WHAT IS NEEDED: Go through the data from its first line and retype each line, stopping once the line containing "display of products" has been retyped.

--- RECORDS FOR THE TASK ---

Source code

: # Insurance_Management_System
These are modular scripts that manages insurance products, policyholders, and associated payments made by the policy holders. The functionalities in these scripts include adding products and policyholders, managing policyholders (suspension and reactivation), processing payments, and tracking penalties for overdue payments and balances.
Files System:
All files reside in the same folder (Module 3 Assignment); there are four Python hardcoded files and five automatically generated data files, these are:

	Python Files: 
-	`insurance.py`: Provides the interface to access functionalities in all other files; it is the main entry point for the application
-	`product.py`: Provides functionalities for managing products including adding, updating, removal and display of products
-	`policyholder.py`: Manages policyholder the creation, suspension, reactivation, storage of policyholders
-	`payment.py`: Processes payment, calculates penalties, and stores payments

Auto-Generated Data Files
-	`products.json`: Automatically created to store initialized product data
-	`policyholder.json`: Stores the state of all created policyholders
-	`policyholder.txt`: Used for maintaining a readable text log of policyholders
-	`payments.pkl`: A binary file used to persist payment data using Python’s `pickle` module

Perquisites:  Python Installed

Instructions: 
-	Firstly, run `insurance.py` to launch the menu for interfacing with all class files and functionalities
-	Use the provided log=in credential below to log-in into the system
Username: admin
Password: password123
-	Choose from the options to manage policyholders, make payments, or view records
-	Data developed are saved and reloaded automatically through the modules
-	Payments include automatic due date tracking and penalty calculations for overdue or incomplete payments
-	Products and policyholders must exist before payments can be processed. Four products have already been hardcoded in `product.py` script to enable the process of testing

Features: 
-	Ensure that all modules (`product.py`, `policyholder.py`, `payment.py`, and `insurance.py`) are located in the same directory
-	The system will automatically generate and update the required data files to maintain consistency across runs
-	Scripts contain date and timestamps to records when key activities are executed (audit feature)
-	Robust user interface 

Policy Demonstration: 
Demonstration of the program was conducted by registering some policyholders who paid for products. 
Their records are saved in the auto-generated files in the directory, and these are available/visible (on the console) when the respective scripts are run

---

TASK RESULT:
Source code

: # Insurance_Management_System
These are modular scripts that manages insurance products, policyholders, and associated payments made by the policy holders. The functionalities in these scripts include adding products and policyholders, managing policyholders (suspension and reactivation), processing payments, and tracking penalties for overdue payments and balances.
Files System:
All files reside in the same folder (Module 3 Assignment); there are four Python hardcoded files and five automatically generated data files, these are:

	Python Files: 
-	`insurance.py`: Provides the interface to access functionalities in all other files; it is the main entry point for the application
-	`product.py`: Provides functionalities for managing products including adding, updating, removal and display of products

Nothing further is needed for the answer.